Finite part of operator $K$–theory for groups finitely embeddable into Hilbert space and the degree of nonrigidity of manifolds

Abstract

In this paper, we study lower bounds on the $K$–theory of the maximal $C^{\ast }$–algebra of a discrete group based on the amount of torsion it contains. We call this the finite part of the operator $K$–theory and give a lower bound that is valid for a large class of groups, called the finitely embeddable groups. The class of finitely embeddable groups includes all residually finite groups, amenable groups, Gromov’s monster groups, virtually torsion-free groups (eg $Out\left(F_n\right)$), and any group of analytic diffeomorphisms of an analytic connected manifold fixing a given point. We apply this result to measure the degree of nonrigidity for any compact oriented manifold $M$ with dimension $4k-1$ $\left(k>1\right)$. In this case, we derive a lower bound on the rank of the structure group $S\left(M\right)$, which is roughly defined to be the abelian group of all pairs $\left(M^{\prime },f\right)$, where $M^{\prime }$ is a compact manifold and $f:M^{\prime }\to M$ is a homotopy equivalence. In many interesting cases, we obtain a lower bound on the reduced structure group $\tilde{S}\left(M\right)$, which measures the size of the collections of compact manifolds homotopic equivalent to but not homeomorphic to $M$ by any homeomorphism at all (not necessary homeomorphism in the homotopy equivalence class).

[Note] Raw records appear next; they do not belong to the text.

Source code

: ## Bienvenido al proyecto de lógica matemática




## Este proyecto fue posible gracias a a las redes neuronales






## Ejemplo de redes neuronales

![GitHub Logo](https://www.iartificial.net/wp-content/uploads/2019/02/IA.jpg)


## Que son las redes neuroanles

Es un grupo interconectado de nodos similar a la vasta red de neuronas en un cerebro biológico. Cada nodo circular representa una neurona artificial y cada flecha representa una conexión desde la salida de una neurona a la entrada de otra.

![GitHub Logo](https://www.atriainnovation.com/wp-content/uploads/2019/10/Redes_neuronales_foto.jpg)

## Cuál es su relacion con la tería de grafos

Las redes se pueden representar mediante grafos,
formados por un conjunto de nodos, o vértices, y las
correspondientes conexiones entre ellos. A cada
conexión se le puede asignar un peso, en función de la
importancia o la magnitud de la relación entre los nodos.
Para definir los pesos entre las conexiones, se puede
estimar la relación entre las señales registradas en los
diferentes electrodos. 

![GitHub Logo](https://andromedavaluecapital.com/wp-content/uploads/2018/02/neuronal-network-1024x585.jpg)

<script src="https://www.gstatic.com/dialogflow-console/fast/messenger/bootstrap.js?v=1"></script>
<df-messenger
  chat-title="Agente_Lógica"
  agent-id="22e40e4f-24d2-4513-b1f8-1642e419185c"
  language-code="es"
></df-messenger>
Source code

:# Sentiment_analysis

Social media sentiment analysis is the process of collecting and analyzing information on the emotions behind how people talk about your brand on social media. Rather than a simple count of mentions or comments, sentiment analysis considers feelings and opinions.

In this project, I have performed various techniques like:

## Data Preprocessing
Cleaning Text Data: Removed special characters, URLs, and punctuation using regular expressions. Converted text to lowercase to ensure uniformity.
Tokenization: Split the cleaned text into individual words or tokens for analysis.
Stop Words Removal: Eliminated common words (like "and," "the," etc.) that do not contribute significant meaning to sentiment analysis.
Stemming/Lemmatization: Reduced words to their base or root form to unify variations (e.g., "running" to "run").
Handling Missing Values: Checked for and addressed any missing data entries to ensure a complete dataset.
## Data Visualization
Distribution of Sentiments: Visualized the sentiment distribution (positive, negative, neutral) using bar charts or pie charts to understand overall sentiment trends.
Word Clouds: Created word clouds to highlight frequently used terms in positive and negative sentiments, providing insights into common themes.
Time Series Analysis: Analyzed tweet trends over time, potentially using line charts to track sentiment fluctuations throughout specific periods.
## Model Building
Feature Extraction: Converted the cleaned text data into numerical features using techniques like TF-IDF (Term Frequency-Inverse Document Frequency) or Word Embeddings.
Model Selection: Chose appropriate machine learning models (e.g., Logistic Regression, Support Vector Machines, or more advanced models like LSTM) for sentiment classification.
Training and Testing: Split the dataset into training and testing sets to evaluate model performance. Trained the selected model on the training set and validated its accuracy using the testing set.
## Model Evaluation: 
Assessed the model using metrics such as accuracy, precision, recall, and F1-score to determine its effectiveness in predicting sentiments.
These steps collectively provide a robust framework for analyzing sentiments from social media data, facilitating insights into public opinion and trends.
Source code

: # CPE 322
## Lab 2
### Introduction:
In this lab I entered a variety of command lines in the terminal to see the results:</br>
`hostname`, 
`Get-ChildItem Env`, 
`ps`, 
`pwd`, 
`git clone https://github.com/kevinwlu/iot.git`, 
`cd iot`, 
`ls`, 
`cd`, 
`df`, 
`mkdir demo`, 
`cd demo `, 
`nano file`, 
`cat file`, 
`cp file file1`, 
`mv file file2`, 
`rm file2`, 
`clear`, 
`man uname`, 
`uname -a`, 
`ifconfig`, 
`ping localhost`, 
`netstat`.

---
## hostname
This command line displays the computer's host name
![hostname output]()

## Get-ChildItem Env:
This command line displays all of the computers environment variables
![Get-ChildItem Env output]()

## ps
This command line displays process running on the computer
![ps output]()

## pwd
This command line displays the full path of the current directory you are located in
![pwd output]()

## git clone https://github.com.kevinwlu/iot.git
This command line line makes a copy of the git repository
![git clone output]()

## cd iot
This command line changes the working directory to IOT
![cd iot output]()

For a compact Riemannian manifold $M$ with dimension greater than or equal to $5$ and positive scalar curvature metric, there is an abelian group $P\left(M\right)$ that measures the size of the space of all positive scalar curvature metrics on $M$. We obtain a lower bound on the rank of the abelian group $P\left(M\right)$ when the compact smooth spin manifold $M$ has dimension $2k-1$ $\left(k>2\right)$ and the fundamental group of $M$ is finitely embeddable.